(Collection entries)
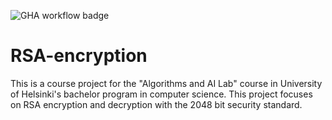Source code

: ![GHA workflow badge](https://github.com/simkatti/RSA-encryption/workflows/Pylint/badge.svg)

# RSA-encryption

This is a course project for the "Algorithms and AI Lab" course in University of Helsinki's bachelor program in computer science. This project focuses on RSA encryption and decryption with the 2048 bit security standard.
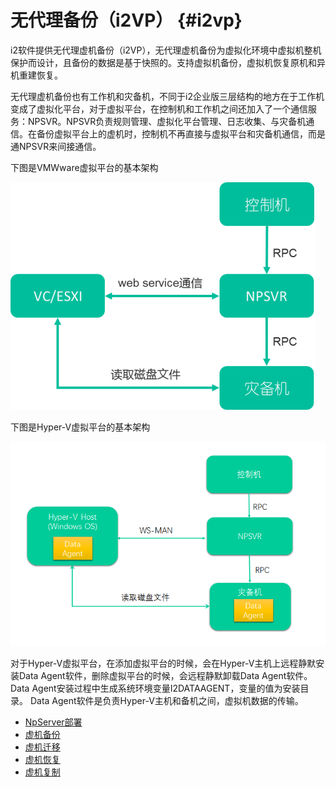 # 无代理备份（i2VP） {#i2vp}

i2软件提供无代理虚机备份（i2VP），无代理虚机备份为虚拟化环境中虚拟机整机保护而设计，且备份的数据是基于快照的。支持虚拟机备份，虚拟机恢复原机和异机重建恢复。

无代理虚机备份也有工作机和灾备机，不同于i2企业版三层结构的地方在于工作机变成了虚拟化平台，对于虚拟平台，在控制机和工作机之间还加入了一个通信服务：NPSVR。NPSVR负责规则管理、虚拟化平台管理、日志收集、与灾备机通信。在备份虚拟平台上的虚机时，控制机不再直接与虚拟平台和灾备机通信，而是通NPSVR来间接通信。


下图是VMWware虚拟平台的基本架构

![](/assets/V6.139984.png)


下图是Hyper-V虚拟平台的基本架构

![](/assets/hyperv-structure2.png)


对于Hyper-V虚拟平台，在添加虚拟平台的时候，会在Hyper-V主机上远程静默安装Data Agent软件，删除虚拟平台的时候，会远程静默卸载Data Agent软件。
Data Agent安装过程中生成系统环境变量I2DATAAGENT，变量的值为安装目录。
Data Agent软件是负责Hyper-V主机和备机之间，虚拟机数据的传输。

* [NpServer部署](install_npsvr.md)
* [虚机备份](vm_backup.md)
* [虚机迁移](vm_move.md)
* [虚机恢复](vm_restore.md)
* [虚机复制](vm_rep.md)



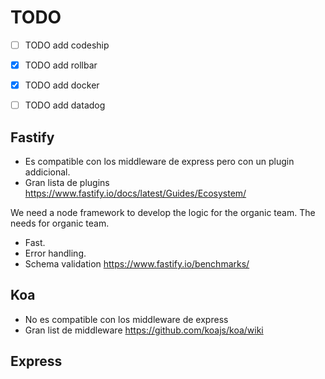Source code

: # TODO

- [ ] TODO add codeship
- [x] TODO add rollbar
- [x] TODO add docker
- [ ] TODO add datadog



## Fastify
- Es compatible con los middleware de express pero con un plugin addicional.
- Gran lista de plugins https://www.fastify.io/docs/latest/Guides/Ecosystem/

We need a node framework to develop the logic for the organic team.
The needs for organic team.
- Fast.
- Error handling.
- Schema validation
https://www.fastify.io/benchmarks/
## Koa
- No es compatible con los middleware de express
- Gran list de middleware https://github.com/koajs/koa/wiki

## Express
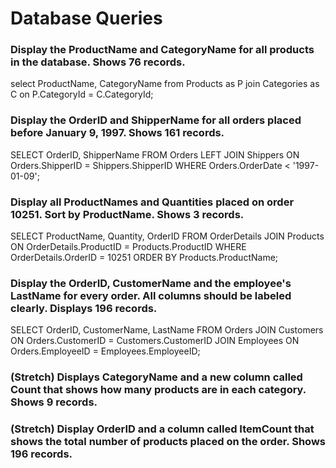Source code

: # Database Queries

### Display the ProductName and CategoryName for all products in the database. Shows 76 records.

select ProductName, CategoryName from 
Products as P 
join Categories as C 
on P.CategoryId = C.CategoryId;

### Display the OrderID and ShipperName for all orders placed before January 9, 1997. Shows 161 records.

 SELECT OrderID, ShipperName FROM Orders LEFT JOIN Shippers ON Orders.ShipperID = Shippers.ShipperID WHERE Orders.OrderDate < '1997-01-09';

### Display all ProductNames and Quantities placed on order 10251. Sort by ProductName. Shows 3 records.

SELECT ProductName, Quantity, OrderID FROM OrderDetails JOIN Products ON OrderDetails.ProductID = Products.ProductID WHERE OrderDetails.OrderID = 10251 ORDER BY Products.ProductName;

### Display the OrderID, CustomerName and the employee's LastName for every order. All columns should be labeled clearly. Displays 196 records.

SELECT OrderID, CustomerName, LastName FROM Orders JOIN Customers ON Orders.CustomerID = Customers.CustomerID JOIN Employees ON Orders.EmployeeID = Employees.EmployeeID;

### (Stretch)  Displays CategoryName and a new column called Count that shows how many products are in each category. Shows 9 records.

### (Stretch) Display OrderID and a  column called ItemCount that shows the total number of products placed on the order. Shows 196 records. 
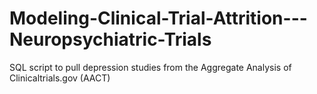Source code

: # Modeling-Clinical-Trial-Attrition---Neuropsychiatric-Trials
SQL script to pull depression studies from the Aggregate Analysis of Clinicaltrials.gov (AACT)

## Brief
Copy out only the lines above from the one with "join Categories as C" to the one with "### Display all", inclusive, exactly as they stand.

## Expected answer
join Categories as C 
on P.CategoryId = C.CategoryId;

### Display the OrderID and ShipperName for all orders placed before January 9, 1997. Shows 161 records.

 SELECT OrderID, ShipperName FROM Orders LEFT JOIN Shippers ON Orders.ShipperID = Shippers.ShipperID WHERE Orders.OrderDate < '1997-01-09';

### Display all ProductNames and Quantities placed on order 10251. Sort by ProductName. Shows 3 records.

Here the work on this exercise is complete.